Exercise:
Using the material below, tally each line with the string "Admin" and report only the total.
>>>>>
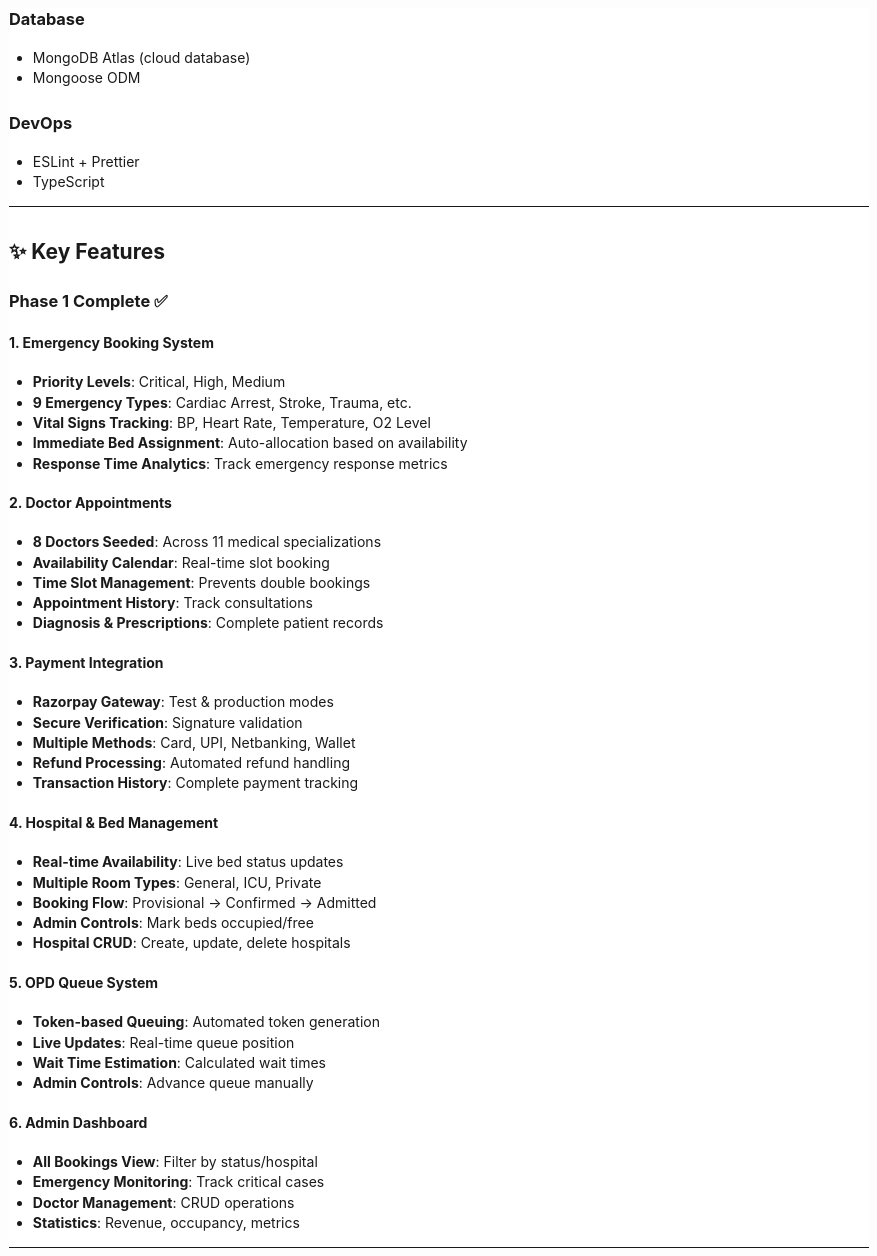 ### Database
- MongoDB Atlas (cloud database)
- Mongoose ODM

### DevOps
- ESLint + Prettier
- TypeScript

---

## ✨ Key Features

### Phase 1 Complete ✅

#### 1. Emergency Booking System
- **Priority Levels**: Critical, High, Medium
- **9 Emergency Types**: Cardiac Arrest, Stroke, Trauma, etc.
- **Vital Signs Tracking**: BP, Heart Rate, Temperature, O2 Level
- **Immediate Bed Assignment**: Auto-allocation based on availability
- **Response Time Analytics**: Track emergency response metrics

#### 2. Doctor Appointments
- **8 Doctors Seeded**: Across 11 medical specializations
- **Availability Calendar**: Real-time slot booking
- **Time Slot Management**: Prevents double bookings
- **Appointment History**: Track consultations
- **Diagnosis & Prescriptions**: Complete patient records

#### 3. Payment Integration
- **Razorpay Gateway**: Test & production modes
- **Secure Verification**: Signature validation
- **Multiple Methods**: Card, UPI, Netbanking, Wallet
- **Refund Processing**: Automated refund handling
- **Transaction History**: Complete payment tracking

#### 4. Hospital & Bed Management
- **Real-time Availability**: Live bed status updates
- **Multiple Room Types**: General, ICU, Private
- **Booking Flow**: Provisional → Confirmed → Admitted
- **Admin Controls**: Mark beds occupied/free
- **Hospital CRUD**: Create, update, delete hospitals

#### 5. OPD Queue System
- **Token-based Queuing**: Automated token generation
- **Live Updates**: Real-time queue position
- **Wait Time Estimation**: Calculated wait times
- **Admin Controls**: Advance queue manually

#### 6. Admin Dashboard
- **All Bookings View**: Filter by status/hospital
- **Emergency Monitoring**: Track critical cases
- **Doctor Management**: CRUD operations
- **Statistics**: Revenue, occupancy, metrics

---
<<<<<
Result for this task:
3